General Motors is promising to hold the 2027 Chevrolet Bolt’s base price below $30,000 for as long as the car remains on sale. That sounds like a serious commitment until you learn “as long as it remains on sale” means roughly 18 months.
The Fairfax assembly plant in Kansas that builds the new Bolt is already earmarked to switch over to a gas-engine Buick crossover. So the cheapest EV in America was born with an expiration date stamped on its forehead.
“Because it’s a limited run, it’s not like we’re going to be making a bunch of changes,” Bolt chief engineer Jeremy Short told The Drive. “No, we have no intention of” raising the price, he added. Easy promise to keep when the clock is already ticking.

The base Bolt LT starts at $28,995. The RS trim, mechanically identical but dressed up with gloss-black accents, heated and ventilated seats, and a heated steering wheel, runs $33,390 as tested. Nothing else with a plug undercuts it, including the resized Nissan Leaf, which still starts north of $30,000.
How did GM get there? Short credits the first-generation car. The new Bolt looks conspicuously like the old Bolt EUV, and that family resemblance saved real money.
“The combination of time and cost was probably enabled by the previous model,” he said. Seven years of customer data didn’t hurt either. GM learned its Bolt buyers split into two camps: value-first shoppers who want cloth seats and nothing they didn’t ask for, and tech-hungry buyers who want Super Cruise, 360-degree cameras, and a full display mirror in the most parkable car they can find.
Under the skin, the changes are real. The old lithium-ion battery pack is gone, replaced by a lithium-iron-phosphate unit with the same 65-kWh capacity and 262 miles of EPA range. Peak fast-charging speed jumps from a pitiful 55 kW to a respectable 150 kW.
Bidirectional charging is now part of the package. And the Bolt becomes the first Chevy EV with a native NACS port, meaning it plugs directly into Tesla Superchargers without an adapter.
First drive impressions reveal a car that’s more appliance than hot hatch. Despite 210 horsepower and a short wheelbase, testers found the throttle response deliberately dulled, the body roll surprising for a car with a floor full of batteries, and the 6.8-second zero-to-sixty time making it one of the slowest EVs currently on sale. Charging performance also undershot GM’s claims, peaking at just over 110 kW during a real-world Supercharger session rather than the advertised 150 kW.

Super Cruise availability is a genuine bright spot, even if the $3,255 option price plus a mandatory $1,195 technology package and an ongoing subscription take some shine off. The interior is roomy up front and cramped in the back. Apple CarPlay and Android Auto are gone, replaced by GM’s Google-based infotainment system and eight years of bundled streaming data.

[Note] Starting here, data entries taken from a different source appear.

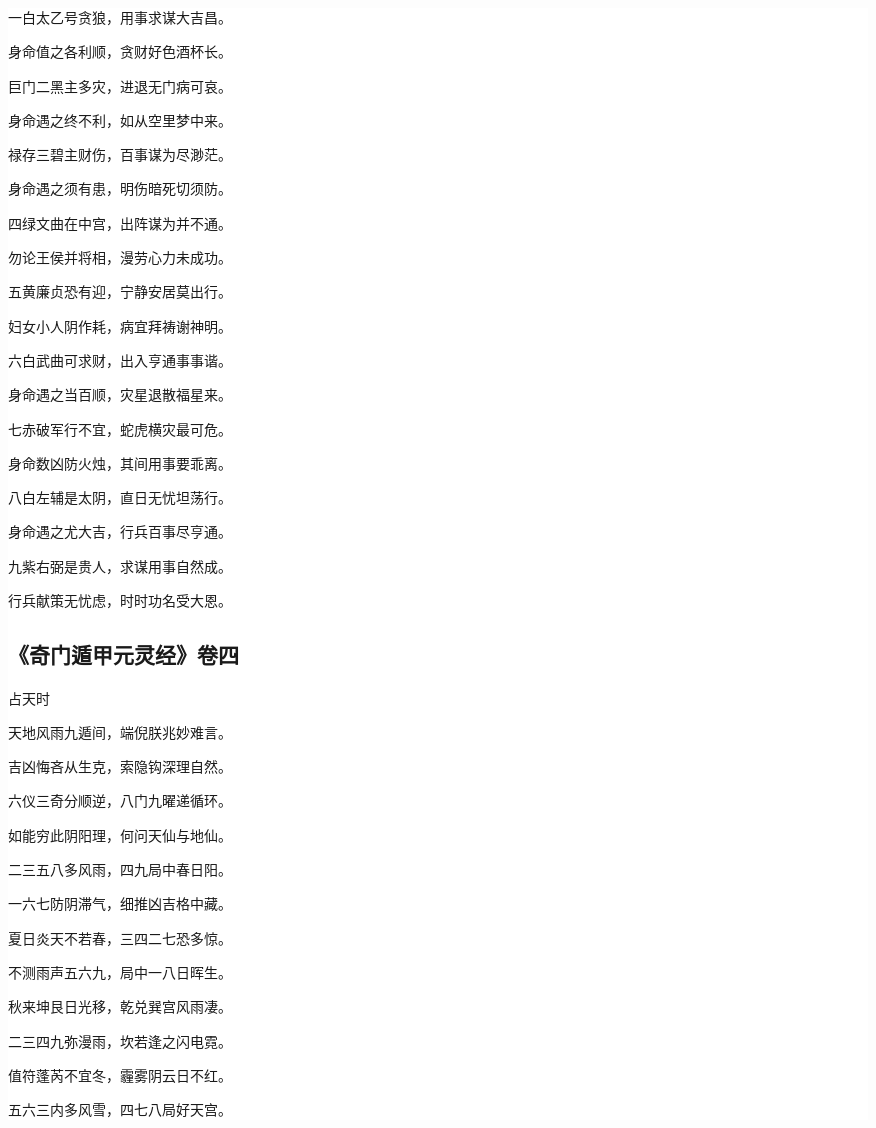 一白太乙号贪狼，用事求谋大吉昌。

身命值之各利顺，贪财好色酒杯长。

巨门二黑主多灾，进退无门病可哀。

身命遇之终不利，如从空里梦中来。

禄存三碧主财伤，百事谋为尽渺茫。

身命遇之须有患，明伤暗死切须防。

四绿文曲在中宫，出阵谋为并不通。

勿论王侯并将相，漫劳心力未成功。

五黄廉贞恐有迎，宁静安居莫出行。

妇女小人阴作耗，病宜拜祷谢神明。

六白武曲可求财，出入亨通事事谐。

身命遇之当百顺，灾星退散福星来。

七赤破军行不宜，蛇虎横灾最可危。

身命数凶防火烛，其间用事要乖离。

八白左辅是太阴，直日无忧坦荡行。

身命遇之尤大吉，行兵百事尽亨通。

九紫右弼是贵人，求谋用事自然成。

行兵献策无忧虑，时时功名受大恩。

## 《奇门遁甲元灵经》卷四

占天时

天地风雨九遁间，端倪朕兆妙难言。

吉凶悔吝从生克，索隐钩深理自然。

六仪三奇分顺逆，八门九曜递循环。

如能穷此阴阳理，何问天仙与地仙。

二三五八多风雨，四九局中春日阳。

一六七防阴滞气，细推凶吉格中藏。

夏日炎天不若春，三四二七恐多惊。

不测雨声五六九，局中一八日晖生。

秋来坤艮日光移，乾兑巽宫风雨凄。

二三四九弥漫雨，坎若逢之闪电霓。

值符蓬芮不宜冬，霾雾阴云日不红。

五六三内多风雪，四七八局好天宫。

The tension at the heart of the Bolt story is impossible to ignore. GM killed this car, then brought it back to great fanfare, and is already planning to kill it again so a Buick can take its parking spot on the assembly line. The sub-$30,000 price hold is less a strategic commitment than a recognition that there’s simply no time to change course.
For budget EV shoppers, the math still works. The Bolt doesn’t need a federal tax credit to be affordable, which insulates it from the tariff and incentive chaos roiling the rest of the market. It charges faster, plugs into the biggest fast-charging network in the country, and costs less than anything else with a battery.
Just don’t wait around. GM built the Bolt a short runway, and the plane is already rolling.